Friday, March 2, 2012

Denying Self-It ain't easy!

Day 1 of "7" was hard!  Hard only because I just wanted STARCH!  Anything. As long as it was covered in salt!  I made it to dinner and right before we sat down I secretly grabbed a handful of potato chips and ate them alone.

 By myself.

Without interruption.

This is my problem!  I like to eat just as much as the next big girl.  But I really like to eat when no one is watching.  It is hard to do when you have 3 kids.  I find my self starting the washer so that the kids can't hear the rustling bag in the kitchen.  I go through the drive-thru and shove it all down in the 3 minutes it takes to get home so that no one knows what I have done.  It is a sickness.

I have read books, dieted, and even prayed that I would be skinny.  The truth is, only I can control this food addiction. (Insert awkward Kum-by-ya (sp?) circle and introductions).
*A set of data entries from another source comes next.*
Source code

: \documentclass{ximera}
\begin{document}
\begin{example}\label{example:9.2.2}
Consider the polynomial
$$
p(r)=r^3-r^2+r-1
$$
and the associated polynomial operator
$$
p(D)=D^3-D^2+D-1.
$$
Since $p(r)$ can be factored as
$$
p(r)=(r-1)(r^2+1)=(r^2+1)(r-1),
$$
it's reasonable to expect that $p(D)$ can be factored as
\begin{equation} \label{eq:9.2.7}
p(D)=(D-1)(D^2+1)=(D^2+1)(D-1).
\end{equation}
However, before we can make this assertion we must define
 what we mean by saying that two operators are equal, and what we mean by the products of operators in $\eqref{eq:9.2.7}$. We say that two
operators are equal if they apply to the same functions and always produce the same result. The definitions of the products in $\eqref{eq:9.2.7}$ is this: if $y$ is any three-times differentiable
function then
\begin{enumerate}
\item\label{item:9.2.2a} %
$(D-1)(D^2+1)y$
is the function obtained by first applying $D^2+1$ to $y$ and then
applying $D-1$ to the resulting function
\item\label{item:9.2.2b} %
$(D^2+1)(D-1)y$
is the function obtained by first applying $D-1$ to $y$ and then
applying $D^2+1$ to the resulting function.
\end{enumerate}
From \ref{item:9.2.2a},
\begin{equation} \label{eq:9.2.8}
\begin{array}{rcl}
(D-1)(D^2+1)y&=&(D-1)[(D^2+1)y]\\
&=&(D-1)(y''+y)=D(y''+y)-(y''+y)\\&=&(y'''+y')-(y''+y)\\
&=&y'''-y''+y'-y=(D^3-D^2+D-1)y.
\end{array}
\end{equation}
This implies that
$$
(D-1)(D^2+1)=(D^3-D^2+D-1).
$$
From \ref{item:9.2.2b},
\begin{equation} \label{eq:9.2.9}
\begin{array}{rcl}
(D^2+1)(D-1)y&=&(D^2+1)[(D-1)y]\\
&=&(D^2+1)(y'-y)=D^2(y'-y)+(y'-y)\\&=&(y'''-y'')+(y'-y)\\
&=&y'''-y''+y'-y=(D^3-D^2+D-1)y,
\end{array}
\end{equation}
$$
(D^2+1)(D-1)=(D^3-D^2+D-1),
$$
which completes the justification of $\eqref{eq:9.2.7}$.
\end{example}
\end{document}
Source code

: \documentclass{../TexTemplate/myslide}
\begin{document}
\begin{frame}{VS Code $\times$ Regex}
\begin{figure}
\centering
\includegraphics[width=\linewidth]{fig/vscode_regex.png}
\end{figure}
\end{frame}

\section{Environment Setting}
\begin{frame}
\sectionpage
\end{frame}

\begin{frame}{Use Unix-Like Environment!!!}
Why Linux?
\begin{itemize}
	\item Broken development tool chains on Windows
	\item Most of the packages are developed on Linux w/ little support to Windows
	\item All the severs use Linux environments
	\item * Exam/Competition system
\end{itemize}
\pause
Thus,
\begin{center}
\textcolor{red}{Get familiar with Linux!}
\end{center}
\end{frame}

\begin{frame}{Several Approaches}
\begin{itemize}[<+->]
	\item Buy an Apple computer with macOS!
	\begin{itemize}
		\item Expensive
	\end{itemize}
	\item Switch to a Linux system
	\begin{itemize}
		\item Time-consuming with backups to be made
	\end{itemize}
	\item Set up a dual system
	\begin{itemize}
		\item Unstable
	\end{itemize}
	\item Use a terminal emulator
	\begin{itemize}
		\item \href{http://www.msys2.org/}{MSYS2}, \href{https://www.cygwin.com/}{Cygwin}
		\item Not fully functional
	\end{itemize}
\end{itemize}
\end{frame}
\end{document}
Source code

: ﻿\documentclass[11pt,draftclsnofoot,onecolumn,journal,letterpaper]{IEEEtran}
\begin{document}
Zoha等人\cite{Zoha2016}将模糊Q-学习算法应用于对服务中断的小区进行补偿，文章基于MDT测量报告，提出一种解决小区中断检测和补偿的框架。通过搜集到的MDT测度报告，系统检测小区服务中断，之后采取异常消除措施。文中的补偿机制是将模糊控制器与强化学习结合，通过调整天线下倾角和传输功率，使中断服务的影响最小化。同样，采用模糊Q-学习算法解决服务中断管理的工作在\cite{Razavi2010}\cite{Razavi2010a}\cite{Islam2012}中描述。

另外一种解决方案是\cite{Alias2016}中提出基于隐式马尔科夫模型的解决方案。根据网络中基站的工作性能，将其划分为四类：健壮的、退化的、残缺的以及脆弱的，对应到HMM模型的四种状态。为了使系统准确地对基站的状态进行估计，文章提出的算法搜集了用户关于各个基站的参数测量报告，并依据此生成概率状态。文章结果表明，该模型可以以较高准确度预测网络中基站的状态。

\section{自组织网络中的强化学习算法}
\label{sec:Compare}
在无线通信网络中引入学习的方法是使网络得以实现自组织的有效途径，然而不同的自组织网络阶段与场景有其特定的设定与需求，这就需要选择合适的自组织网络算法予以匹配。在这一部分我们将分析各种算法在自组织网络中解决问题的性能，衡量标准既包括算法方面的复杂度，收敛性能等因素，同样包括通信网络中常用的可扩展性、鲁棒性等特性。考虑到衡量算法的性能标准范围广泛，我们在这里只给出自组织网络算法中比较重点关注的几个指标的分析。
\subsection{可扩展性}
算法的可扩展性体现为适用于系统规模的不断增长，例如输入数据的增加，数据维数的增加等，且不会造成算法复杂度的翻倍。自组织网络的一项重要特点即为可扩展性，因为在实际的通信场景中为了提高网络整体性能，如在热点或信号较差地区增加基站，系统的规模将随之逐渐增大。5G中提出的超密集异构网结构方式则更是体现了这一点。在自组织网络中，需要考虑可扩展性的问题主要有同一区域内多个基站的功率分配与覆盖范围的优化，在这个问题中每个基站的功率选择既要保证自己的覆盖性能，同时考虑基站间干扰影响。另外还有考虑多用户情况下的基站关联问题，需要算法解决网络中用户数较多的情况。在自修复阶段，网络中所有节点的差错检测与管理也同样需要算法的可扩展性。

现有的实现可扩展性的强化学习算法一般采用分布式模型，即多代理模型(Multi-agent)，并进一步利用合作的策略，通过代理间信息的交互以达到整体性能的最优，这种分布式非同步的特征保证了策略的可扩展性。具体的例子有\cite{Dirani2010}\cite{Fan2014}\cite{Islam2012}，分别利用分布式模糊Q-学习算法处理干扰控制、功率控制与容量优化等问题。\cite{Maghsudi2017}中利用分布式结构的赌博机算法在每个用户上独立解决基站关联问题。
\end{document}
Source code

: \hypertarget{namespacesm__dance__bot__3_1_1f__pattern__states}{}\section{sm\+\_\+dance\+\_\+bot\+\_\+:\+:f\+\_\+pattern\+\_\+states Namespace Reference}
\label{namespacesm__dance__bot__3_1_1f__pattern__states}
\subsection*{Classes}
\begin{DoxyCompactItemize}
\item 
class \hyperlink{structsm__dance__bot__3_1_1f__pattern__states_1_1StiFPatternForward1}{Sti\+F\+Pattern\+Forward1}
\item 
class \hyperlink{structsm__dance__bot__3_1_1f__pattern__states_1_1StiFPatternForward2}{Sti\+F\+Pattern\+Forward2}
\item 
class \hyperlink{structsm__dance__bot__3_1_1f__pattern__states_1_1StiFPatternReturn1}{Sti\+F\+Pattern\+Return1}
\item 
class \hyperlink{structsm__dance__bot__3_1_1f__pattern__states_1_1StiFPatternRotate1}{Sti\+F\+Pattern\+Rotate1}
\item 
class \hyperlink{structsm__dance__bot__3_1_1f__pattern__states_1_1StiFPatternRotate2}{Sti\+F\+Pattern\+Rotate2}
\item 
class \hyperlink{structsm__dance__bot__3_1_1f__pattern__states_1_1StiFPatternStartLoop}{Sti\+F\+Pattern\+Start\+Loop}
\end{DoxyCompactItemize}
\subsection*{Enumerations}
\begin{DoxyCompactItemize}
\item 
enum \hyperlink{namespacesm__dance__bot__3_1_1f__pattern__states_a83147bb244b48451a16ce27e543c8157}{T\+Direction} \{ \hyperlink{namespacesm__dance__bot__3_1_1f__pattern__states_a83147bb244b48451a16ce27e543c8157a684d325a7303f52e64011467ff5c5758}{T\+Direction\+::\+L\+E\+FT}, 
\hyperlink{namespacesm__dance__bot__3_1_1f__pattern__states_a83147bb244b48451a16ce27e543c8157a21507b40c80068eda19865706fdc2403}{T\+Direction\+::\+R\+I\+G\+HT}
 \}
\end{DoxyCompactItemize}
I am a food addict.  I live to eat...not eat to live.  I have always done it.  Even when I was a teenager and weighed 100 lbs less than I do now.  My metabolism has finally caught up to me and now you all know I have a problem I can't hide it anymore.  My physical being is reflecting my inner being.

As soon as something does not go my way or I feel the least bit stressed I turn to the one that will never let me down. Food. The thing is food is not satisfying.  It never fills that void.  It fills my stomach and almost always gives me chronic GERD. I am abusing my body, the one thing that keeps me here on Earth. So I do it in private so the rest of you don't know I do it.

Who am I fooling? No one.

My accountability partner in all of this was very disappointed when I told her about my slip.  She is worried I won't last.  To be honest, I am worried too.  Yesterday I said I would rely on my Comforter instead of food but today I am not so sure.  I guess letting everyone know that I am a food abuser is a good start.

Food Abuser. That is what it is really.  I can say addict, but really I am abusing food and my body. Plain and simple.

So there it is.  Wow, I can't believe I just put that out there!

1 comment:

Anonymous said...

Christi, I love you and I love how you are completely honest! That is the first step... Oh and I will not let you give up because that is way to easy and Satan is ready and excited for you to give up. I am praying for you today. Praying the Lord will be your stronghold and not food. Praying He will stand by you as you fight this battle and that you will know without a doubt He is there.